Pope asks why God was silent at Auschwitz

From Yahoo! News:

Rain fell sporadically over Auschwitz until the main ceremony, when the skies cleared and a rainbow appeared.

Benedict said it was almost impossible, particularly for a German Pope, to speak at such a horrible place.

“The place where we are standing is a place of memory and at the same time, it is the place of the Shoah,” he said.

“In a place like this, words fail. In the end, there can only be a dread silence, a silence which is a heartfelt cry to God — Why, Lord, did you remain silent? How could you tolerate all this?”

“Where was God in those days? Why was he silent? How could he permit this endless slaughter, this triumph of evil?”

Hmmmm, yes, I wonder……….


  1. OK, this comes from limited knowledge of the new(er) Pope, but…
    K, the guy was Nazi Youth. To his credit, we are to believe that he had no choice and he didn’t believe in it, but was forced.
    Now, doesn’t the Vatican scour the globe for Popes? Aren’t they supposed to be more human than a human?
    Now, in the spirit of the sanctified, shouldn’t this man, even in his youth, have been of the annointed power to say no? To say I’d rather go to a gas chamber than be a Nazi?
    Which begs the question: if he’s Pope worthy, what is it worth to be a Pope? Or, further, what is it to worship reformed Nazi youth?

  2. I think that the question might have been:

    “Why was the Catholic Church silent during Auschwitz”.

    It would have been more appropriate for the Pontiff to apologize on behalf of the Catholic Church for turning a blind eye.

  3. He should of explained how all that Nazis gold got in the camps turned up in the Popes coffers.And why after 50 years of rooting it out,a few Jews have been able to trace the gold and successfuly got the Pope to give it back.As for joining up in the I love the fuehrer club ,guess his god wanted it that way,like the camps?At the same time God chose men like Karl Barth to preach against Hitler
    We need more K.Barths/Mother Teresa’s and their type even if we don’t agree on religion.

  4. I agree with last post. It is very very obtrusive to me, that pope asks questions like this.
    Pope Pius collaborated with nazis and that is a fact… visiting Auschwitz with this sort of “questions” is a pure blasphemy.

    In my country church sent resistant fellows to concentration camps and now all the sudden they pretend they were the good guys. But we shall never forget!

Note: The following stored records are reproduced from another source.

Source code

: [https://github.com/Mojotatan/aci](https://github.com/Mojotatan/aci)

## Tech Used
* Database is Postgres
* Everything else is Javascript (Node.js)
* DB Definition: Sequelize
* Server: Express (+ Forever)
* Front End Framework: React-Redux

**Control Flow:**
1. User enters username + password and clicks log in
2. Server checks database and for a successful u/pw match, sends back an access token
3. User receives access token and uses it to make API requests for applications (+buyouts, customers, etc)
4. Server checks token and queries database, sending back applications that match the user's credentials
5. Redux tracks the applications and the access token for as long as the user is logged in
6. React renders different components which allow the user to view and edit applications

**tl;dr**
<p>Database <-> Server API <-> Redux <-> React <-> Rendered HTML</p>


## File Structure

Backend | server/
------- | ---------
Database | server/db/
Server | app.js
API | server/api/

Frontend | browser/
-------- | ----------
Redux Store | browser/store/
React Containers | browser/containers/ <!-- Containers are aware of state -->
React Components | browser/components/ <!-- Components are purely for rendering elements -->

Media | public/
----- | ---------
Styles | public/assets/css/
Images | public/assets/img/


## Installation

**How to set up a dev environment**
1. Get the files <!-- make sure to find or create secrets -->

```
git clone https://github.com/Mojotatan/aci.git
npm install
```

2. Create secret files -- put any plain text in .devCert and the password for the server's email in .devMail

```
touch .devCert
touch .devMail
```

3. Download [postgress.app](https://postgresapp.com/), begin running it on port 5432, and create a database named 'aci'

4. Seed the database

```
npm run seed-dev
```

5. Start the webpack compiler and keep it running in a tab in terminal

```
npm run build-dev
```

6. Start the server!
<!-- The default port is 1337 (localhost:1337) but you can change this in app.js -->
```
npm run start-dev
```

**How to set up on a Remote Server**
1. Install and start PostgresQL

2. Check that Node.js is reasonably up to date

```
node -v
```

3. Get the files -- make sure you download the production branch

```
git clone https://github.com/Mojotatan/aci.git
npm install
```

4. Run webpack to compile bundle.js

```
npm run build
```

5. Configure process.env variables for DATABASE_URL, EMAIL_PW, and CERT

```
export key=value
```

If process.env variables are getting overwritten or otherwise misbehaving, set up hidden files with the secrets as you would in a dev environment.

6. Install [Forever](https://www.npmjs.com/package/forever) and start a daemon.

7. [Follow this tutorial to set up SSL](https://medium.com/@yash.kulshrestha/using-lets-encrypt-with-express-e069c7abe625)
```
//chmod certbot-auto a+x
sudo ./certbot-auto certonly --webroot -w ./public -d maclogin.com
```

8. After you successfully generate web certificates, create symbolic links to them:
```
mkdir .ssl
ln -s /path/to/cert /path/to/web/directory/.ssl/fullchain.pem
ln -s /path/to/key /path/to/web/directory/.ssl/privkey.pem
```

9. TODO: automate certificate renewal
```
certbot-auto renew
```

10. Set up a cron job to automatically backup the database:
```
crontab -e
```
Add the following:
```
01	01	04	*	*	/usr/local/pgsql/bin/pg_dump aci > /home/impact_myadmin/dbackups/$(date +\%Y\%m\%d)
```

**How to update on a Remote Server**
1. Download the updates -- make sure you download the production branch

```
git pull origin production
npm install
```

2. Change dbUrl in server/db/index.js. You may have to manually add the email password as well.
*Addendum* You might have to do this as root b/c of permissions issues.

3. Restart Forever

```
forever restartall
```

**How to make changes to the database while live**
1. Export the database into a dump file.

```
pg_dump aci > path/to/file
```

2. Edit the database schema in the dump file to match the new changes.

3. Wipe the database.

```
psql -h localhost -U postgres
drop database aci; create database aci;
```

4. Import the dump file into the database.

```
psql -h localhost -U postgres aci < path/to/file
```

  5. it is really out of context:

    you should also includes this part of the news:
    “Benedict, one of the Church’s leading theologians, said humans could not “peer into God’s mysterious plan” to understand such evil, but only “cry out humbly yet insistently to God — ‘rouse yourself! Do not forget mankind, your creature!”

    and reuters should includes the full talk of Benedict, and his responses of those questions (wich are in the holy bible):

    ‘Then Jesus approached and said to them, “All power in heaven and on earth has been given to me.

    Go, therefore, and make disciples of all nations, baptizing them in the name of the Father, and of the Son, and of the holy Spirit,

    teaching them to observe all that I have commanded you. And behold, I am with you always, until the end of the age.” ‘

    see: Matthew 28,20

    pd:apologies for my bad written english

  6. o ha ha. maybe no one heard him. maybe he should, o i dont know, SPEAK THE F UP! im so tired of christians giving god credit for every good thing that happens, and then when something bad happens, they say soothing, meaningless shit like “we can’t understand god’s plan” and “god doesnt make bad things happen, he just lets them”(what the hell is the difference?).to me, god is like a precocious infant, pulling the cat’s tail and torturing the poor thing(the cat is all of us, see) and is in dire need of a spanking for bad behavior. instead, we worship such a being? i’d laugh at this, really, but it’s just too sad. sad that we are wasting our lives consumed with what’s (not) coming after it instead of trying to make the planet and its inhabitants better and happy the short time we’re here.

  7. I love to read the books that Dietrich Bonhoeffer wrote, and one of my favorites is, “The Cost of Discipleship.” God was not silent during the WWII. There were people speaking up. The church, in its undying complacency and self-interest, didn’t listen.